Workers at BC’s Private Long-Term Care Facilities Are Facing Health and Financial Risks As the Coronavirus Spreads
Many healthcare workers in BC's private sector are employed on precarious contracts with few paid sick days
British Columbia’s privately-owned long-term care facilities are leaving its workers facing unnecessary health and financial risks as the province begins to grapple with the global coronavirus pandemic.
BC recorded Canada’s first COVID-19 fatality last week at the private Lynn Valley Care Centre in North Vancouver. Six additional workers at the same facility have since tested positive for coronavirus.
On Tuesday evening, two more workers tested positive for coronavirus at another private facility in West Vancouver.
But healthcare experts say health and safety is not the only risk facing workers in BC’s private long-term care facilities.
According to The Tyee, an estimated 5,000 workers in BC would not have enough paid sick days to cover being quarantined — and the province’s private facilities are doing very little to help the situation.
BC Hospital Employees Union secretary-business manager Jennifer Whiteside points out that a 2002 move by the old BC Liberal government broke up a master collective agreement governing healthcare workers across the province, leading to widespread outsourcing and privatization of healthcare services to private companies that often don’t provide few sick-pay benefits.
“Workers in healthcare are exposed to risks at a very high rate,” Whiteside told PressProgress.
“Sick leave provisions in independent collective agreements, where workers are unionized, are considerably inferior to the provincial standard.”
Although the current BC NDP government repealed BC Liberal laws that facilitated privatization, many healthcare workers in the private sector are still employed on precarious contracts with few paid sick days.
Stephanie Smith, president of the BC Government and Service Employees’ Union, said private-sector care workers already face enormous financial pressures.
“I’ve spoken to workers who are accessing food banks, who are literally one pay cheque away from not being able to pay their rent,” Smith told PressProgress.
“Their wages have fallen so far behind what is offered under health authority employers, so the economic impact is much more difficult.”
That could be a recipe for disaster, says Annalee Yassi, a public health expert at UBC.
“If healthcare workers in long term care facilities get sick, they also risk infecting the most vulnerable in our population,” Yassi told PressProgress. “We need healthcare workers to care for the ill.”
“Often healthcare workers are reluctant to stay home,” she noted.

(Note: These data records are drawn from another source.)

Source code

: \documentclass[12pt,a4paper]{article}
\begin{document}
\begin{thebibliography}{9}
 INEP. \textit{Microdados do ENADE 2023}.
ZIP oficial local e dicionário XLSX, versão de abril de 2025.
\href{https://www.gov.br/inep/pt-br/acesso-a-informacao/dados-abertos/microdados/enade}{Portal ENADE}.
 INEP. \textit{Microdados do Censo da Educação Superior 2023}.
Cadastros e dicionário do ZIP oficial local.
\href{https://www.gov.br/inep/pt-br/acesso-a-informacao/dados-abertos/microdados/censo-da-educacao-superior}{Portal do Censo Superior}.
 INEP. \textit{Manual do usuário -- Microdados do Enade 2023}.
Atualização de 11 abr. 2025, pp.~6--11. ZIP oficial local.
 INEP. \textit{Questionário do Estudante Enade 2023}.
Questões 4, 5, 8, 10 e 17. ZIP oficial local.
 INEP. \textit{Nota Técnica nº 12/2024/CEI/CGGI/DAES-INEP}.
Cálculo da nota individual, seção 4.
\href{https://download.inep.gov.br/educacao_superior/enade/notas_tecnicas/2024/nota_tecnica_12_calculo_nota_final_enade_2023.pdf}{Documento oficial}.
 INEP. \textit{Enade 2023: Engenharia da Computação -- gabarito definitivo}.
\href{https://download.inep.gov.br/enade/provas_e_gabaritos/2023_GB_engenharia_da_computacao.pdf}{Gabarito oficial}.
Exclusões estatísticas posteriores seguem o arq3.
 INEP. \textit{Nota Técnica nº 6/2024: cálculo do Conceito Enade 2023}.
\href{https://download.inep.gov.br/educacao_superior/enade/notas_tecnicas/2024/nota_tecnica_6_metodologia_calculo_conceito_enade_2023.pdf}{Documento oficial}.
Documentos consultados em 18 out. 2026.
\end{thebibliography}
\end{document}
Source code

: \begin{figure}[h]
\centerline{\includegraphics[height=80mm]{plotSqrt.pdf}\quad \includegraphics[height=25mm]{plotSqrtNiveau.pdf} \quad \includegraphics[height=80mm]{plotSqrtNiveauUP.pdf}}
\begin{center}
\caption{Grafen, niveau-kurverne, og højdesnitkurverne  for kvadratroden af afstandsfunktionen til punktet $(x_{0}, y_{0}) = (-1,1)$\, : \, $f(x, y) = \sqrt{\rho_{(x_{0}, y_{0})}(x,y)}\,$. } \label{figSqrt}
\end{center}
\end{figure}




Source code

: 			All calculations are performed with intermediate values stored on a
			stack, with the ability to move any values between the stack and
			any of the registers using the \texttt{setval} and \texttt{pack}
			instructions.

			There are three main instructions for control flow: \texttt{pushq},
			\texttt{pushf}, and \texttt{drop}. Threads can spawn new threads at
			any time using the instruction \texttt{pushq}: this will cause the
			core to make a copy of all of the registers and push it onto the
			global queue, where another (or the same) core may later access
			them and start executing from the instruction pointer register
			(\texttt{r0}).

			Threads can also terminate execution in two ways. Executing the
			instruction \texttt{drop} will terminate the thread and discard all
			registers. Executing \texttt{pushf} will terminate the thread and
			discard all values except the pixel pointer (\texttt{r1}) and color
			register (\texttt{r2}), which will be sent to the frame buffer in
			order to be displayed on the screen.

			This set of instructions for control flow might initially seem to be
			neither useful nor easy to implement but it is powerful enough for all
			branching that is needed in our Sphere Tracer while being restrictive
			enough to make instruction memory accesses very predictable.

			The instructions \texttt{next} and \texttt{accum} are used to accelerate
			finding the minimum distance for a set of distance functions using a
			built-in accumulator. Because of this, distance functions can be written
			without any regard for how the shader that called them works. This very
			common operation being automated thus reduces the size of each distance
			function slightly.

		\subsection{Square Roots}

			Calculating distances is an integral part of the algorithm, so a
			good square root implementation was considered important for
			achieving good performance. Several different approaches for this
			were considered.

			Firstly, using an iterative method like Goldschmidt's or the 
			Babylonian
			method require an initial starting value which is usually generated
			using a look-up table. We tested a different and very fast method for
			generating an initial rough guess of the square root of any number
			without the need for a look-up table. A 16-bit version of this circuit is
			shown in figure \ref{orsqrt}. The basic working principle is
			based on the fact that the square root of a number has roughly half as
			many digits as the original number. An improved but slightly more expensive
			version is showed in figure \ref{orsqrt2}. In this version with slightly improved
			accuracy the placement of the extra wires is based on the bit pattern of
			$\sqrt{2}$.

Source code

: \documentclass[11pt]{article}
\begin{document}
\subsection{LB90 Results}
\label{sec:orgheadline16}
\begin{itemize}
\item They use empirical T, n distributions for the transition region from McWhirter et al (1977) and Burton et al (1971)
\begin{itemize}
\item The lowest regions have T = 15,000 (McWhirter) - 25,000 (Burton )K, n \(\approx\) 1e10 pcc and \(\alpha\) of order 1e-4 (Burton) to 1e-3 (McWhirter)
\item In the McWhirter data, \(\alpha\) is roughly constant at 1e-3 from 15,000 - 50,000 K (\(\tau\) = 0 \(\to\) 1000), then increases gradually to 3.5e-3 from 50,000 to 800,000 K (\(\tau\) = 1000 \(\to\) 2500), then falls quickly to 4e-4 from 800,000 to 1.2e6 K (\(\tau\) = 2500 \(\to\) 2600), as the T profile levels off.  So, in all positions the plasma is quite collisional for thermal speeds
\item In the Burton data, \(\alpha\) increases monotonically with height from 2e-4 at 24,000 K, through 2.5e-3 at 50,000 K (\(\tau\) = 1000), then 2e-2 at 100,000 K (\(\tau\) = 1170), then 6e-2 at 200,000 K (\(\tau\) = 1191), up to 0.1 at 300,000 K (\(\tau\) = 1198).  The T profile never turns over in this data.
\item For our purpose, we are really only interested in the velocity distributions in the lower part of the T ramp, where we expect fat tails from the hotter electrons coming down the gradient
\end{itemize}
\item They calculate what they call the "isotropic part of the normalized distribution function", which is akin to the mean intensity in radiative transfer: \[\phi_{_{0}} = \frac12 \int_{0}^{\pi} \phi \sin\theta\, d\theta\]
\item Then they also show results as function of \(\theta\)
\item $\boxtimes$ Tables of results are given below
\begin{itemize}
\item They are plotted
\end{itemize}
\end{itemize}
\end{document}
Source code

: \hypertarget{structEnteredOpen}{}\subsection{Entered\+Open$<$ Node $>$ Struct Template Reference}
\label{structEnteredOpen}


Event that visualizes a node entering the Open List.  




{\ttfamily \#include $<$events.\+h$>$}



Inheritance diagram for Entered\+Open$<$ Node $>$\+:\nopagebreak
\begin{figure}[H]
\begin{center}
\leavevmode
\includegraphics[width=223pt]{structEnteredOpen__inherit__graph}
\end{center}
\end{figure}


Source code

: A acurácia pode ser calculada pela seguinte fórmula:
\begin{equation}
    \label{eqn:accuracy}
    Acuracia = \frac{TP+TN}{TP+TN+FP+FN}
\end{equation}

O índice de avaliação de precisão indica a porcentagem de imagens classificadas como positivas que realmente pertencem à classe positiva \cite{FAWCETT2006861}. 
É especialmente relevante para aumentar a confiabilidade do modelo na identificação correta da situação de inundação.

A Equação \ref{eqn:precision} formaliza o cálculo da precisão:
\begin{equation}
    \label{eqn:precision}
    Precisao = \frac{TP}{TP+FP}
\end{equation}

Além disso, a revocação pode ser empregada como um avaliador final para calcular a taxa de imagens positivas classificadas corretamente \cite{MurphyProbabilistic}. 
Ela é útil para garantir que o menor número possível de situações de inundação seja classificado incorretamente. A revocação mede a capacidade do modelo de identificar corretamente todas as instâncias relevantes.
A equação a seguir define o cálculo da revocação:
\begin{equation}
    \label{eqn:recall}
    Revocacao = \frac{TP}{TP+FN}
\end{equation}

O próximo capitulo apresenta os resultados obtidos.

“It is essential that we don’t add to the disincentive for these healthcare workers to stay home by making it financially unpalatable to do so,” Yassi added. “Sick benefit provisions should therefore be a priority for this occupational group.”
Isobel Mackenzie, the Seniors Advocate of BC, agrees there needs to be a review of sick pay provisions for care workers, noting that similar issues arise during milder disease outbreaks.
Mackenzie told PressProgress that BC had “185 disease outbreaks at our long-term care homes” last year.
“They’re all contagious,” she noted. “We are paying much more attention now because it’s COVID-19, but it invites questions that we might want to ask when we get through this.”
“This pandemic has highlighted fault lines” and “the issue of the disparity amongst approaches to staffing.”